During this time I don’t recall any redolence of liniment rub, TCP antiseptic and gunpowder. However, if truth be told, I didn’t get too close to big Norm. This distancing resultant of respectful fear of the uncompromising centre back. A nervousness I’ve lived with since first watching him play live at Elland Road; this childhood initiation ceremony taken with a backdrop of a 1-0 win  against Southampton in September 1970.

My wife Karen is from a north east England town adjacent to Hunter’s childhood village home of Eighton Banks. As she scares the crap out of me as well, there maybe something in the water around that former mining area!

Image result for Norman Hunter Leeds

Anyway, I thought the Revie Hero scented candles was a novel idea and as a tribute to my childhood idols I purchased a couple.

It has to be said mind you, although quirky, I’m not sure the aroma is pleasant enough to be commercially viable……. Well, unless you are partial to the aroma in your abode being underpinned with football changing rooms and a firework factory.

I haven’t lit the Jack Charlton candle yet, but according to its packaging it has a sweet aroma of John Toshack’s shinbone, Joe Royle’s chewed ear and cinnamon. I shall save that for the weekend. It should be a perfect accompaniment to Karen and my romantic M&S ‘meal for two’. This date night a monthly affection-less arrangement which I’m obliged to attend to receive a list of tasks I’ve to complete within the next four weeks.

Here, as we listen to the authoritative 1972 FA Cup final commentary of Bryon Butler and Peter Jones on vinyl LP, we’ll shout not so sweet nothings, while watching the rare steaks run as red as John Toshack’s shinbone following 90 minutes of playing against Big Jack.

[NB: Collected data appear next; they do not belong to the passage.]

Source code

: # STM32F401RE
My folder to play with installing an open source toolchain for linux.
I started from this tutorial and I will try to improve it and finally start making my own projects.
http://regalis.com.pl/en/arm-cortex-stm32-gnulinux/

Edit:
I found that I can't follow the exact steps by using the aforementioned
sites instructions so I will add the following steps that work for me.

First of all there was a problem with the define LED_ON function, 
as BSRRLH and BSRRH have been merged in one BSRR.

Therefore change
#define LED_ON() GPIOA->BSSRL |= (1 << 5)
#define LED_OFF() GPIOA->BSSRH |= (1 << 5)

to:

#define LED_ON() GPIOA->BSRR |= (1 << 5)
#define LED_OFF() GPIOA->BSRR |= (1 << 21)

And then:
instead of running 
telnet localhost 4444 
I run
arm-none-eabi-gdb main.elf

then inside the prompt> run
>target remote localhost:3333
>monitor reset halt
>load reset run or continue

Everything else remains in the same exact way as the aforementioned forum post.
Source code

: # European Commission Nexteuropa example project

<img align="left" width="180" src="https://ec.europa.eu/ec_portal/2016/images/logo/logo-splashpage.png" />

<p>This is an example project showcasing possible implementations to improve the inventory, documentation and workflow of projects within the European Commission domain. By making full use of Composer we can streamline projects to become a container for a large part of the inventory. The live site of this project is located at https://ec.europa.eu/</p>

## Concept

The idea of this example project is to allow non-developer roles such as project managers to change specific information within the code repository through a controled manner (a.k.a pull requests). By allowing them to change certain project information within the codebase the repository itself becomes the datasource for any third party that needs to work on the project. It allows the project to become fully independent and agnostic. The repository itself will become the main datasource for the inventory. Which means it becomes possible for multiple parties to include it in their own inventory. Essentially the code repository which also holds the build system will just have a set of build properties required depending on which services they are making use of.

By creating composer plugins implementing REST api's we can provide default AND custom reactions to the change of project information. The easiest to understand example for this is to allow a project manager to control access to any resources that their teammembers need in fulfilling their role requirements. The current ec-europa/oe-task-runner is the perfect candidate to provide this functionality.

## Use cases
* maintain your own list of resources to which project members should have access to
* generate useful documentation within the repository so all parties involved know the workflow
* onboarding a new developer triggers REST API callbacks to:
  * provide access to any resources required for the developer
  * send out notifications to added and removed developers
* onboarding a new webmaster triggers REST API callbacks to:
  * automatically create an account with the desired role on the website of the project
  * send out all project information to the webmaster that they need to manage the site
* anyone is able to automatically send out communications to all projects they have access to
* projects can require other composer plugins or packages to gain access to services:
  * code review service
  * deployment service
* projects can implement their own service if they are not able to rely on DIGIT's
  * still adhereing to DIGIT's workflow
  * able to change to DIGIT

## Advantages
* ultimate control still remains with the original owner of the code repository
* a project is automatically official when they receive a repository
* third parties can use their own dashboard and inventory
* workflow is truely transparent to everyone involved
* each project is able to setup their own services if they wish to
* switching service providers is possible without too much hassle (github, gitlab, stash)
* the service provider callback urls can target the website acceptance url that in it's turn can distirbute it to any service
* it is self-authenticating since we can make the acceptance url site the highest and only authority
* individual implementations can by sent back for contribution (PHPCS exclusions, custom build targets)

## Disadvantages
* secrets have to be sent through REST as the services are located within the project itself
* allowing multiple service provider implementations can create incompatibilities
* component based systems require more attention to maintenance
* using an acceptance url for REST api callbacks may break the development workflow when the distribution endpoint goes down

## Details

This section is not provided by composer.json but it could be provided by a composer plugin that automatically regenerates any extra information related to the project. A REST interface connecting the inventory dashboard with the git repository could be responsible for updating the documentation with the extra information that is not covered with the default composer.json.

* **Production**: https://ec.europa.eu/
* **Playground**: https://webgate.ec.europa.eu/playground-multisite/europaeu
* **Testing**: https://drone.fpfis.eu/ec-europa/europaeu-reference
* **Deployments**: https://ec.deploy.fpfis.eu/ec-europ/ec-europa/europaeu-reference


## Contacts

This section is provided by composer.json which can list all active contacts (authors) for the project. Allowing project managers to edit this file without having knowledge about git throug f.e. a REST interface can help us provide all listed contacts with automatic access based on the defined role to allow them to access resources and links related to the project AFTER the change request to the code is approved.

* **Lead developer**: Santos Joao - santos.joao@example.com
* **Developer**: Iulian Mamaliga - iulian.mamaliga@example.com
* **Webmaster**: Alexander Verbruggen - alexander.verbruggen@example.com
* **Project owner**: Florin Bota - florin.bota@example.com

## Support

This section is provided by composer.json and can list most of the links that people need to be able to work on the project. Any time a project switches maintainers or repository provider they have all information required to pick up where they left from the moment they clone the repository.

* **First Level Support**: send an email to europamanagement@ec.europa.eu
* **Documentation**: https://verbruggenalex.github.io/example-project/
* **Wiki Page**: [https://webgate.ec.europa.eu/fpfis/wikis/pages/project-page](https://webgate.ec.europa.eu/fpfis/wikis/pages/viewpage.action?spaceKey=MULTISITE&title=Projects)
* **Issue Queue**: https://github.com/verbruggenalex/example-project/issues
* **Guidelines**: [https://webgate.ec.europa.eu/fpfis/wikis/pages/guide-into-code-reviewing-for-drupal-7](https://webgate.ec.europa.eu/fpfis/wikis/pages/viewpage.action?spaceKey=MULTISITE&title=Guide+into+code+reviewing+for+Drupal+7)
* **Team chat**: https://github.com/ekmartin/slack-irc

Admittedly, this fusion of old school 1970’s football and the contemporary fashion of scented candles are unlikely bedfellows. But we shouldn’t forget the uncompromising heroes, moulded by the meticulous planning of manager Don Revie, were also an innovative side.

In his time as boss they changed to the iconic all-white kit, became the first team to wear numbered sock tags, embraced a smiley face influenced badge and had the accolade of being the first top flight British team to have a trainer called Cocker.

In the days of the catch all qualities of the magic sponge for on field player injuries, there was often no stretchers. The sight of the diminutive Les Cocker carrying off a player the size of Joe Jordan with a fireman’s lift is etched in my psyche as indelibly as the scars on these warriors limbs.

Right, I shall bid you farewell and bring this blog to an end.

When I say farewell I mean I’m concluding this narrative, not that I’ve had enough and I’m going to jump off the nearest tall building.

For a start, this part of Leeds doesn’t have many lofty structures, meaning I’d have to drive all the way into the city centre to find a high building…… I’m not going to all that effort to ‘escape from it all’.

The parking isn’t cheap either so if I backed out, necessitating a return to my car, I’d have a hefty parking fee or worse a £60 ticket.

Anyhow, bearing serene thoughts introduced by exposure to this scented candle evoking sweet memories. Consequently, jumping from the Town Hall roof is the furthest thing from my mind.